INSTRUCTIONS TO FOLLOW:
Images appear in the records below; leave them out and repeat everything else exactly.

THE DATA:
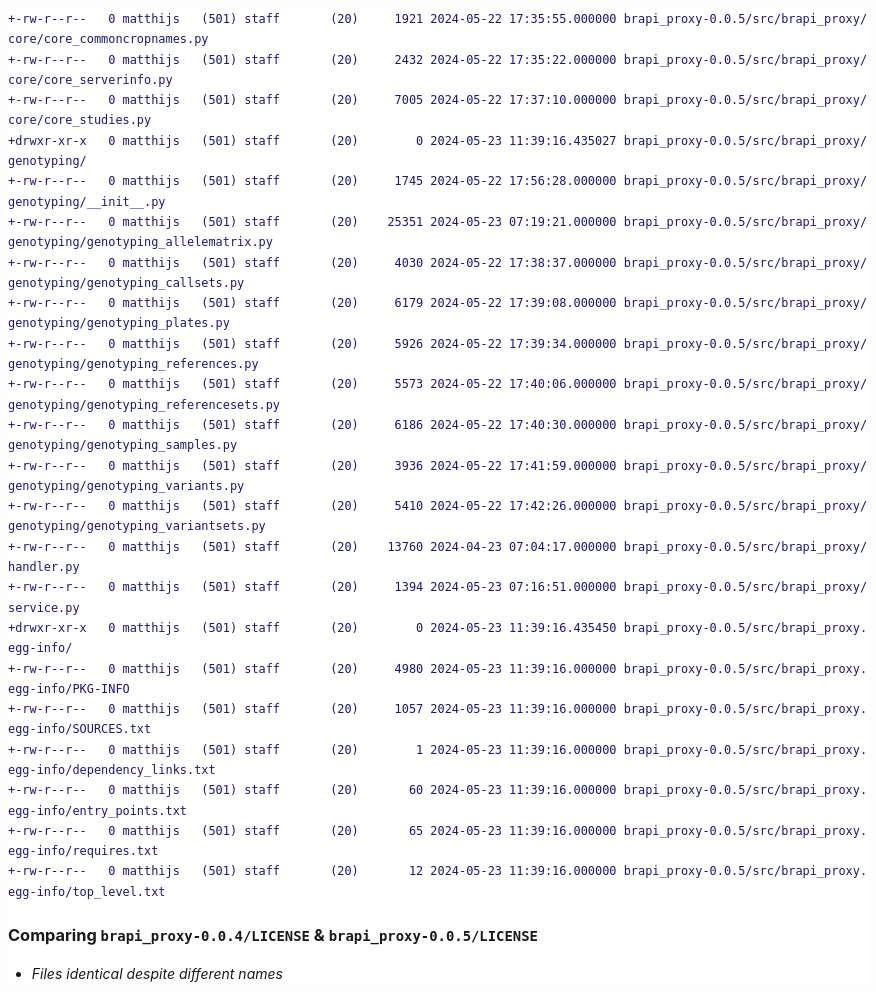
 ```diff
+-rw-r--r--   0 matthijs   (501) staff       (20)     1921 2024-05-22 17:35:55.000000 brapi_proxy-0.0.5/src/brapi_proxy/core/core_commoncropnames.py
+-rw-r--r--   0 matthijs   (501) staff       (20)     2432 2024-05-22 17:35:22.000000 brapi_proxy-0.0.5/src/brapi_proxy/core/core_serverinfo.py
+-rw-r--r--   0 matthijs   (501) staff       (20)     7005 2024-05-22 17:37:10.000000 brapi_proxy-0.0.5/src/brapi_proxy/core/core_studies.py
+drwxr-xr-x   0 matthijs   (501) staff       (20)        0 2024-05-23 11:39:16.435027 brapi_proxy-0.0.5/src/brapi_proxy/genotyping/
+-rw-r--r--   0 matthijs   (501) staff       (20)     1745 2024-05-22 17:56:28.000000 brapi_proxy-0.0.5/src/brapi_proxy/genotyping/__init__.py
+-rw-r--r--   0 matthijs   (501) staff       (20)    25351 2024-05-23 07:19:21.000000 brapi_proxy-0.0.5/src/brapi_proxy/genotyping/genotyping_allelematrix.py
+-rw-r--r--   0 matthijs   (501) staff       (20)     4030 2024-05-22 17:38:37.000000 brapi_proxy-0.0.5/src/brapi_proxy/genotyping/genotyping_callsets.py
+-rw-r--r--   0 matthijs   (501) staff       (20)     6179 2024-05-22 17:39:08.000000 brapi_proxy-0.0.5/src/brapi_proxy/genotyping/genotyping_plates.py
+-rw-r--r--   0 matthijs   (501) staff       (20)     5926 2024-05-22 17:39:34.000000 brapi_proxy-0.0.5/src/brapi_proxy/genotyping/genotyping_references.py
+-rw-r--r--   0 matthijs   (501) staff       (20)     5573 2024-05-22 17:40:06.000000 brapi_proxy-0.0.5/src/brapi_proxy/genotyping/genotyping_referencesets.py
+-rw-r--r--   0 matthijs   (501) staff       (20)     6186 2024-05-22 17:40:30.000000 brapi_proxy-0.0.5/src/brapi_proxy/genotyping/genotyping_samples.py
+-rw-r--r--   0 matthijs   (501) staff       (20)     3936 2024-05-22 17:41:59.000000 brapi_proxy-0.0.5/src/brapi_proxy/genotyping/genotyping_variants.py
+-rw-r--r--   0 matthijs   (501) staff       (20)     5410 2024-05-22 17:42:26.000000 brapi_proxy-0.0.5/src/brapi_proxy/genotyping/genotyping_variantsets.py
+-rw-r--r--   0 matthijs   (501) staff       (20)    13760 2024-04-23 07:04:17.000000 brapi_proxy-0.0.5/src/brapi_proxy/handler.py
+-rw-r--r--   0 matthijs   (501) staff       (20)     1394 2024-05-23 07:16:51.000000 brapi_proxy-0.0.5/src/brapi_proxy/service.py
+drwxr-xr-x   0 matthijs   (501) staff       (20)        0 2024-05-23 11:39:16.435450 brapi_proxy-0.0.5/src/brapi_proxy.egg-info/
+-rw-r--r--   0 matthijs   (501) staff       (20)     4980 2024-05-23 11:39:16.000000 brapi_proxy-0.0.5/src/brapi_proxy.egg-info/PKG-INFO
+-rw-r--r--   0 matthijs   (501) staff       (20)     1057 2024-05-23 11:39:16.000000 brapi_proxy-0.0.5/src/brapi_proxy.egg-info/SOURCES.txt
+-rw-r--r--   0 matthijs   (501) staff       (20)        1 2024-05-23 11:39:16.000000 brapi_proxy-0.0.5/src/brapi_proxy.egg-info/dependency_links.txt
+-rw-r--r--   0 matthijs   (501) staff       (20)       60 2024-05-23 11:39:16.000000 brapi_proxy-0.0.5/src/brapi_proxy.egg-info/entry_points.txt
+-rw-r--r--   0 matthijs   (501) staff       (20)       65 2024-05-23 11:39:16.000000 brapi_proxy-0.0.5/src/brapi_proxy.egg-info/requires.txt
+-rw-r--r--   0 matthijs   (501) staff       (20)       12 2024-05-23 11:39:16.000000 brapi_proxy-0.0.5/src/brapi_proxy.egg-info/top_level.txt
```

### Comparing `brapi_proxy-0.0.4/LICENSE` & `brapi_proxy-0.0.5/LICENSE`

 * *Files identical despite different names*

RESPONSE TO THIS TASK:
 ```diff
+-rw-r--r--   0 matthijs   (501) staff       (20)     1921 2024-05-22 17:35:55.000000 brapi_proxy-0.0.5/src/brapi_proxy/core/core_commoncropnames.py
+-rw-r--r--   0 matthijs   (501) staff       (20)     2432 2024-05-22 17:35:22.000000 brapi_proxy-0.0.5/src/brapi_proxy/core/core_serverinfo.py
+-rw-r--r--   0 matthijs   (501) staff       (20)     7005 2024-05-22 17:37:10.000000 brapi_proxy-0.0.5/src/brapi_proxy/core/core_studies.py
+drwxr-xr-x   0 matthijs   (501) staff       (20)        0 2024-05-23 11:39:16.435027 brapi_proxy-0.0.5/src/brapi_proxy/genotyping/
+-rw-r--r--   0 matthijs   (501) staff       (20)     1745 2024-05-22 17:56:28.000000 brapi_proxy-0.0.5/src/brapi_proxy/genotyping/__init__.py
+-rw-r--r--   0 matthijs   (501) staff       (20)    25351 2024-05-23 07:19:21.000000 brapi_proxy-0.0.5/src/brapi_proxy/genotyping/genotyping_allelematrix.py
+-rw-r--r--   0 matthijs   (501) staff       (20)     4030 2024-05-22 17:38:37.000000 brapi_proxy-0.0.5/src/brapi_proxy/genotyping/genotyping_callsets.py
+-rw-r--r--   0 matthijs   (501) staff       (20)     6179 2024-05-22 17:39:08.000000 brapi_proxy-0.0.5/src/brapi_proxy/genotyping/genotyping_plates.py
+-rw-r--r--   0 matthijs   (501) staff       (20)     5926 2024-05-22 17:39:34.000000 brapi_proxy-0.0.5/src/brapi_proxy/genotyping/genotyping_references.py
+-rw-r--r--   0 matthijs   (501) staff       (20)     5573 2024-05-22 17:40:06.000000 brapi_proxy-0.0.5/src/brapi_proxy/genotyping/genotyping_referencesets.py
+-rw-r--r--   0 matthijs   (501) staff       (20)     6186 2024-05-22 17:40:30.000000 brapi_proxy-0.0.5/src/brapi_proxy/genotyping/genotyping_samples.py
+-rw-r--r--   0 matthijs   (501) staff       (20)     3936 2024-05-22 17:41:59.000000 brapi_proxy-0.0.5/src/brapi_proxy/genotyping/genotyping_variants.py
+-rw-r--r--   0 matthijs   (501) staff       (20)     5410 2024-05-22 17:42:26.000000 brapi_proxy-0.0.5/src/brapi_proxy/genotyping/genotyping_variantsets.py
+-rw-r--r--   0 matthijs   (501) staff       (20)    13760 2024-04-23 07:04:17.000000 brapi_proxy-0.0.5/src/brapi_proxy/handler.py
+-rw-r--r--   0 matthijs   (501) staff       (20)     1394 2024-05-23 07:16:51.000000 brapi_proxy-0.0.5/src/brapi_proxy/service.py
+drwxr-xr-x   0 matthijs   (501) staff       (20)        0 2024-05-23 11:39:16.435450 brapi_proxy-0.0.5/src/brapi_proxy.egg-info/
+-rw-r--r--   0 matthijs   (501) staff       (20)     4980 2024-05-23 11:39:16.000000 brapi_proxy-0.0.5/src/brapi_proxy.egg-info/PKG-INFO
+-rw-r--r--   0 matthijs   (501) staff       (20)     1057 2024-05-23 11:39:16.000000 brapi_proxy-0.0.5/src/brapi_proxy.egg-info/SOURCES.txt
+-rw-r--r--   0 matthijs   (501) staff       (20)        1 2024-05-23 11:39:16.000000 brapi_proxy-0.0.5/src/brapi_proxy.egg-info/dependency_links.txt
+-rw-r--r--   0 matthijs   (501) staff       (20)       60 2024-05-23 11:39:16.000000 brapi_proxy-0.0.5/src/brapi_proxy.egg-info/entry_points.txt
+-rw-r--r--   0 matthijs   (501) staff       (20)       65 2024-05-23 11:39:16.000000 brapi_proxy-0.0.5/src/brapi_proxy.egg-info/requires.txt
+-rw-r--r--   0 matthijs   (501) staff       (20)       12 2024-05-23 11:39:16.000000 brapi_proxy-0.0.5/src/brapi_proxy.egg-info/top_level.txt
```

### Comparing `brapi_proxy-0.0.4/LICENSE` & `brapi_proxy-0.0.5/LICENSE`

 * *Files identical despite different names*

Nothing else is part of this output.